ISTRIKU SERING MENANGIS
Bab 6
"Kalau begitu, aku permisi dulu ya, makasih loh!" ucap wanita itu lagi. Sepertinya ia mau pulang, lebih baik aku nongol lebih dulu, agar bisa tanyakan langsung padanya.
"Assalamualaikum," ucapku sambil melebarkan daun pintu yang sedikit terbuka.
"Waalaikumsalam, loh Mas kamu pulang lagi?" tanya Mayang heran. Ia pun sontak memandang wajah wanita yang berada di hadapannya.
"Iya, ada yang ketinggalan. Maaf, Mbak ini siapa ya?" tanyaku pada wanita yang tak kukenal, dari parasnya usia wanita itu sekitar seumuran Mayang. Ada urusan apa ia ke sini? Tagihan apa yang Mayang punya?
"Mas, kamu sudah dari tadi ya di depan pintu?" tanya Mayang balik. Rasanya ia selalu menutupi setiap kali aku ingin mengetahui apa yang ia lakukan.
"Maaf Mayang, aku tanya temanmu dulu, agar tahu istriku ini punya cicilan apa!" tekanku pada Mayang. Ia pun tertunduk, kemudian Mayang duduk di sofa. Ada tarikan napas keluar dari mulutnya. Sepertinya ia sedang tegang, mungkin karena kedatanganku yang mendadak.
"Mbak, maaf saya tanya lagi, Mbak ini siapanya Mayang ya?" Bola mata Mayang tak henti-hentinya menatap ke arah wanita itu.
"Saya Rika, temannya Mayang. Maaf ya, Mas. Ke sini pagi-pagi, soalnya lagi butuh uang," jawabnya membuatku semakin penasaran.
Kulirik wajah Mayang yang tiba-tiba membeku, apa ini rahasia di balik semua yang kupertanyakan?
"Kalau boleh tahu, ke sini ada perlu apa ya? Tadi aku dengar soal cicilan," cecarku pada wanita yang berpakaian rapi. Ya, hari ini aku harus mendapatkan jawabannya. Agar aku bisa bekerja dengan tenang di kantor.
"Iya, Mas. Jadi ini cicilan ...." Tiba-tiba telepon seluler milikku berdering, suara panggilan telepon terus menerus terdengar, hingga obrolan kami pun terputus.
"Maaf, Mbak. Sebentar saya angkat telepon dulu," ungkapku.

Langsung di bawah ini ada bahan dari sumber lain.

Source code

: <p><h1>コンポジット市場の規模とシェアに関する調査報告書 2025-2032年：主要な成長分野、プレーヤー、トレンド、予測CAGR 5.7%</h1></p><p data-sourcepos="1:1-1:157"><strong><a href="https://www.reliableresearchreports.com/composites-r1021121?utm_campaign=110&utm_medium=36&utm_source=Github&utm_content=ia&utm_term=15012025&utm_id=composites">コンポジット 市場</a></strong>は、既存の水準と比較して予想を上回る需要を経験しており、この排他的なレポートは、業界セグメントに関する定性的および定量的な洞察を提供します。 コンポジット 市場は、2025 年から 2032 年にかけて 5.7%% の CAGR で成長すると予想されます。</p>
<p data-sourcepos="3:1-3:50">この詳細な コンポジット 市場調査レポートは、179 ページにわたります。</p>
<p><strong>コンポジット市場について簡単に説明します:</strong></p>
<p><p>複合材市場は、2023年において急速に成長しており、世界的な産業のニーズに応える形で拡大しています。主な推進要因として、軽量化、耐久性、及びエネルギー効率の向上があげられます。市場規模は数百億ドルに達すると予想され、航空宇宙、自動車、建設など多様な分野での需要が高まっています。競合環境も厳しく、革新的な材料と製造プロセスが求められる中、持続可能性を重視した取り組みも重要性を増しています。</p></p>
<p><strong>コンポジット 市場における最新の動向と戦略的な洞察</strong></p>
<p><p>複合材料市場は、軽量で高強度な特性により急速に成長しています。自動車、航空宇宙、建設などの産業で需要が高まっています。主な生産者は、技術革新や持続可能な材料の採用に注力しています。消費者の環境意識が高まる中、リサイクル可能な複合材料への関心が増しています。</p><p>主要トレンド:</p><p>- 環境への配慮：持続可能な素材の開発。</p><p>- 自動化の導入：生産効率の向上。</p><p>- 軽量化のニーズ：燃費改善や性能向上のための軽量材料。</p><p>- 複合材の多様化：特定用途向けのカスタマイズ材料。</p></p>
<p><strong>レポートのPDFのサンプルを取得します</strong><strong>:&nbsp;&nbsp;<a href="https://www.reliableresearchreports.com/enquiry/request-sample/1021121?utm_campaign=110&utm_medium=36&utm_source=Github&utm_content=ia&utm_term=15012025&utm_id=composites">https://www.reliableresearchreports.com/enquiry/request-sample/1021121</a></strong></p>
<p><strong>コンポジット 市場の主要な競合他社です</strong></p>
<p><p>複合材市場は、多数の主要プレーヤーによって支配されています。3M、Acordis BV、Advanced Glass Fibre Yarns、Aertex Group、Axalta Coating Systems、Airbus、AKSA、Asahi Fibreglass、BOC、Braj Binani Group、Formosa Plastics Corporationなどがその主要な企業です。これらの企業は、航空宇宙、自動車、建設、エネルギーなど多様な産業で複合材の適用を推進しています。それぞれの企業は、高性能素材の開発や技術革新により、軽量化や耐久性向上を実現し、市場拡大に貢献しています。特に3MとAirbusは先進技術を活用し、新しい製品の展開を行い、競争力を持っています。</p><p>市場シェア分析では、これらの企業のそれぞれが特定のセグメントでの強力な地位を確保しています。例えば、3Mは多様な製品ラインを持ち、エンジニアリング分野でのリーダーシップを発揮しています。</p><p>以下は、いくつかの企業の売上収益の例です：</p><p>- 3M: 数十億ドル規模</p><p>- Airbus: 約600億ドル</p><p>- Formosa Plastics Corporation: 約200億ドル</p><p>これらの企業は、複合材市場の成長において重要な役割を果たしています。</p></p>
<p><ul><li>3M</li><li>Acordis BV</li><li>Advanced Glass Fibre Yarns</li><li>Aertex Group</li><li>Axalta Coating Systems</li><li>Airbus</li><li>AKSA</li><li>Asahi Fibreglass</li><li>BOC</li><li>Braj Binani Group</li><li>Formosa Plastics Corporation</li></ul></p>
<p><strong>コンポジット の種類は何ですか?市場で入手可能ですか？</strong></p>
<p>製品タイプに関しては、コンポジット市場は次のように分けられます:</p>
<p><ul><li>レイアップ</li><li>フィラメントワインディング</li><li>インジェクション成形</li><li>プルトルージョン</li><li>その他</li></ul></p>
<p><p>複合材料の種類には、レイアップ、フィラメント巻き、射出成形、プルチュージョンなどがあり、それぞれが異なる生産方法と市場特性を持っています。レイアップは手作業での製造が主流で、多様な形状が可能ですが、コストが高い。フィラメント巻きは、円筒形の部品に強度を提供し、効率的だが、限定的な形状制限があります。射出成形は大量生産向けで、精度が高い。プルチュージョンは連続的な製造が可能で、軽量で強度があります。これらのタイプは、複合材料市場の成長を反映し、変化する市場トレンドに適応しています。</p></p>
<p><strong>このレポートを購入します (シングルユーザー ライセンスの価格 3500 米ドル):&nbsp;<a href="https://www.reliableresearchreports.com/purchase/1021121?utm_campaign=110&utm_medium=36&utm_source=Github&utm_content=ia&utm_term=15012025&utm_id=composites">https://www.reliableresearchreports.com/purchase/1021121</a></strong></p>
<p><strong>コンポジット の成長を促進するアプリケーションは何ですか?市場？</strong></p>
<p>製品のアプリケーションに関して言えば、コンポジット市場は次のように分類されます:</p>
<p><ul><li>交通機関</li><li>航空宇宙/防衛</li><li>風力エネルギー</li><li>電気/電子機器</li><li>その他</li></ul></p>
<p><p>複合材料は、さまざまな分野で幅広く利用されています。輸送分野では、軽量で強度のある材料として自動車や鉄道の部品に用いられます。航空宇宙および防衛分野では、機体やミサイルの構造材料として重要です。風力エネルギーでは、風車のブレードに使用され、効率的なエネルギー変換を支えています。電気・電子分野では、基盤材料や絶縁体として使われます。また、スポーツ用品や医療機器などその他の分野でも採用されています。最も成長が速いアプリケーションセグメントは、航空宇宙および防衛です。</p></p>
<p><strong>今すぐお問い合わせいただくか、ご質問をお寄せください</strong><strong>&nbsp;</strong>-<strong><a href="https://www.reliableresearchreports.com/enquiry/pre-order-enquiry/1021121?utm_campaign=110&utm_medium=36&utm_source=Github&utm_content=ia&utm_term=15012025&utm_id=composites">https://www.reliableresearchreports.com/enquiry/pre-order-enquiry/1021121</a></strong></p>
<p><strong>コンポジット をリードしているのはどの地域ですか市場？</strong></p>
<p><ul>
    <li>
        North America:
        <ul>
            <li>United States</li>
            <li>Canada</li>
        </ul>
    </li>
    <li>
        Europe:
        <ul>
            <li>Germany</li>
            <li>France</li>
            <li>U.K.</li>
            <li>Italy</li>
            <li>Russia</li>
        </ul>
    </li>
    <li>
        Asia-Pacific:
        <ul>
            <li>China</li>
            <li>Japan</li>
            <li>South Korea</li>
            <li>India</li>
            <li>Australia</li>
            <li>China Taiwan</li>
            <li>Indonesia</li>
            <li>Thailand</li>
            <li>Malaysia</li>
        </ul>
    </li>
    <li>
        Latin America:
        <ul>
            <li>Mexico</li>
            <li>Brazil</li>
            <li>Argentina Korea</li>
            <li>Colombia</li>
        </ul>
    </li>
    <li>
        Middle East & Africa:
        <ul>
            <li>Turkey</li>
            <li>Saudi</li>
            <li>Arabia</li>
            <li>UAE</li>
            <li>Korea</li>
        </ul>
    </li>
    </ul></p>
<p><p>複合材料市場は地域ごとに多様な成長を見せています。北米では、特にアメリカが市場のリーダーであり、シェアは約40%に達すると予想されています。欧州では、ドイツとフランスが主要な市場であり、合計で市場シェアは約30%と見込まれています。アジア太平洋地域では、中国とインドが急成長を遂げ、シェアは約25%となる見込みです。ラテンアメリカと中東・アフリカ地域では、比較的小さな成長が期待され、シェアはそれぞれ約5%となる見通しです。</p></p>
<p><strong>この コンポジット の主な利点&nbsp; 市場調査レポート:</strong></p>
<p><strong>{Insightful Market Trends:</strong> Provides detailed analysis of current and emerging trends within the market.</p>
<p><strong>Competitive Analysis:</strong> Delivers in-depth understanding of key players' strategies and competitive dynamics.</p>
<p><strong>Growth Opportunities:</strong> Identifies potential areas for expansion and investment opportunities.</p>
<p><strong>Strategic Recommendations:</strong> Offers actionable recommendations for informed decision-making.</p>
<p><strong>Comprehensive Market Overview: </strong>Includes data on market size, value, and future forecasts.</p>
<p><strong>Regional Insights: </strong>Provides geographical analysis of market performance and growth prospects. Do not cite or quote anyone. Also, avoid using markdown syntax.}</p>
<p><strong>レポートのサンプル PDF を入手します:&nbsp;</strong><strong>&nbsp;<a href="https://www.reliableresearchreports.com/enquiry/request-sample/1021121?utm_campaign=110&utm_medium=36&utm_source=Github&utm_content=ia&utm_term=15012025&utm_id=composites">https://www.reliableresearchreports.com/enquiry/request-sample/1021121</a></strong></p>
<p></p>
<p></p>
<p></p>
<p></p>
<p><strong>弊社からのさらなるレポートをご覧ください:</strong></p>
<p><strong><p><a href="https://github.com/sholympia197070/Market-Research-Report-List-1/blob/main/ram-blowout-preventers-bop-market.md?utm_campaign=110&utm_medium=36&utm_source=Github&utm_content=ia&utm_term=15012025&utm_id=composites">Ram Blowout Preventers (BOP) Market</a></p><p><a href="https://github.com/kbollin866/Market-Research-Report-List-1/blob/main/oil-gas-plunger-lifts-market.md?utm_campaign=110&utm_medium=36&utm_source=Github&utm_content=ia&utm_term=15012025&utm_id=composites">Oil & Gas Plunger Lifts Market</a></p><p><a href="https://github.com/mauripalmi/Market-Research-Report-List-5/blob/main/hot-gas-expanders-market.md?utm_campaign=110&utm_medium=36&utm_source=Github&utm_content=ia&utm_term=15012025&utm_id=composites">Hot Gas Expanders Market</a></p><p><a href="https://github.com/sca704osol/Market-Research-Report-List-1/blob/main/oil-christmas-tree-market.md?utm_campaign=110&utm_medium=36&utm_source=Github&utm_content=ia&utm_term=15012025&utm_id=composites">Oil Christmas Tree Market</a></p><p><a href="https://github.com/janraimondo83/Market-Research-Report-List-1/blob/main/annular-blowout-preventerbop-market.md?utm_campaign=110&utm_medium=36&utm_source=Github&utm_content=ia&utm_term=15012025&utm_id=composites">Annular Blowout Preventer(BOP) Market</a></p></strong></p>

Ternyata Pak Wijaya yang telepon, Bos yang mengangkatku menjadi manager di kantor. Sejak kelahiran Arya lah kehidupan kami berubah, mobil aku beli pun setelah Arya lahir.
Mungkin sebagian orang tidak percaya bahwa rezeki anak itu sudah ada masing-masing. Aku percaya itu, karena dulu kehidupan kami sangat prihatin. Bekerja di kantor tapi masih staf biasa, dan penghasilan pun masih di bawah rata-rata. Sampai-sampai, ketika Mayang melahirkan pun aku tak punya uang sama sekali.
"Halo, Pak."
"Ardan, sudah jam berapa ini? Berkas-berkas yang akan ditandatangani jangan lupa dibawa. Masa Bos datang lebih dulu dari bawahan. Ayolah cepat ke sini," ledeknya. Aku tahu ia becanda padaku. Namun, memang tak sepantasnya sudah hampir jam sembilan aku belum juga tiba ke kantor.
"Iya, Pak. Maaf, saya lupa bawa berkasnya, ini sedang ambil ke rumah. Segera saya meluncur ke kantor," jawabku.
"Baik, saya tunggu, Ardan." Telepon pun terputus.
Sepertinya aku urungkan kembali membahas cicilan Mayang. Nanti setelah pulang dari kantor, akan kutanyakan lagi pada Mayang.
"Mayang, tolong nanti jelaskan padaku tentang ini, setelah Mas pulang kerja," ucapku sambil berlalu ke kamar, mengambil berkas yang tertinggal di laci.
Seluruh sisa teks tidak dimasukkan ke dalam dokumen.